UN PUNTO PER LA RIPARTENZA. Non sappiamo come si chiamerà il Ministero che si occuperà delle regioni meridionali (Per il Sud, Per il superamento del divario, Per la coesione nazionale?). Ovvio che non è questione di nomi, ma di impostazioni programmatiche dove politica e tecnica siano solidali, in grado di supportarsi a vicenda, sinergicamente. Tra i confronti pubblici degli ultimi mesi, va ricordata (maggio 2022) la 2 giorni sorrentina del Forum Ambrosetti. Convennero il presidente della Repubblica Mattarella, della Camera Fico, il premier Draghi (di rilievo la firma del “patto per Napoli” necessario a tirar fuori la città dallo sprofondo rosso in cui la disastrata Amministrazione De Magistris l’aveva precipitata). Fermamente attestata sulla linea della integrazione territoriale Mara Carfagna ministro. In sostanza, venne ribadito che il Sud era più che mai la grande porta per rifondare l’unità del Paese, ma anche per garantire all’Europa nuovo futuro e una pluralità di fonti energetiche rinnovabili.

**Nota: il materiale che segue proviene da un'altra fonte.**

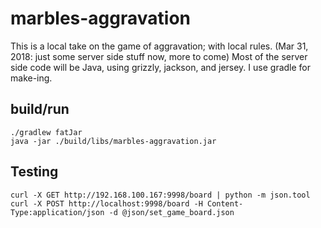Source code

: # marbles-aggravation

This is a local take on the game of aggravation; with local rules.
(Mar 31, 2018: just some server side stuff now, more to come)
Most of the server side code will be Java, using grizzly, jackson, and jersey. I use gradle for make-ing.

## build/run
```
./gradlew fatJar
java -jar ./build/libs/marbles-aggravation.jar
```

## Testing
```
curl -X GET http://192.168.100.167:9998/board | python -m json.tool
curl -X POST http://localhost:9998/board -H Content-Type:application/json -d @json/set_game_board.json
```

FINANZIAMENTI E COMPETENZE. Interrogativo pressante: cosa accadrà nel Sud dopo il Covid o durante la coda pandemica ancora tanto dura da scorticare? E’ certo che risulterà più povero, fragile e “polarizzato” fra territori, generazioni e ceti sociali. Nè incoraggiante appare il Fondo monetario internazionale quando prevede per l’Italia, nel prossimo anno, un taglio dello 0,9 ben sapendo che ogni manovra di questo tipo ha sempre comportato, per le regioni meridionali, un ulteriore arretramento rispetto ai tempi dello sviluppo possibile. A sud di Roma continua ad essere concentrata oltre la metà dei disoccupati italiani. Comprensibili le grandi attese per contenuti e obiettivi del Pnrr che destina al Mezzogiorno 92 miliardi: il 40 per cento delle risorse “territorializzabili”. A sua volta Roberto Garofoli, sottosegretario “uscente” alla Presidenza del Consiglio, assicura che per la Commissione Europea l’Italia è in linea, e in regola, con le scadenze previste. Sono in corso centinaia di gare pubbliche, aggiudicazioni e “messa in terra”: tutto entro il 2023.Restano tuttavia ben presenti i tradizionali limiti delle Amministrazione locali: inefficienza e sprechi, deficit di preparazione specifica. L’Europa, si sottolinea, vigilerà su ogni aspetto e monitorerà ogni impegno di spesa. Fare presto e fare bene dovranno camminare insieme.
DA QUAGLIARIELLO A MARONI. Due personaggi della politica si presentano come autori. Uno ha pubblicato “La società calda. Dall’Italia che deve crescere una proposta per il Paese”. L’altro ha scritto (con Carlo Brambilla) il giallo a sfondo politico “Il Viminale esploderà”. Gaetano Quagliariello raccomanda di non sprecare l’occasione della ripartenza e le ingenti risorse disponibili per il Sud. Basta, quindi, con le micro-erogazioni a pioggia e pratiche assistenzialistico-clientelari. La narrativa-thriller di Roberto Maroni, invece, non esclude il coinvolgimento del Ministero dell’Interno in una trama internazionale ultraconservatrice “decisa a spostare indietro le lancette della storia con un cyber attacco”.
UN DUBBIO. Maroni è stato Ministro dell’Interno negli anni 94-95. Nelle settimane scorse ha decisamente “avversato” il ritorno di Matteo Salvini all’incarico del Viminale tenuto (2018-19) nel primo Governo Conte. Poi il leader della Lega, dopo aver tanto insistito, ha improvvisamente rinunciato: che abbia letto in anteprima il libro (“Il Viminale esploderà”) del collega e “amico” Roberto?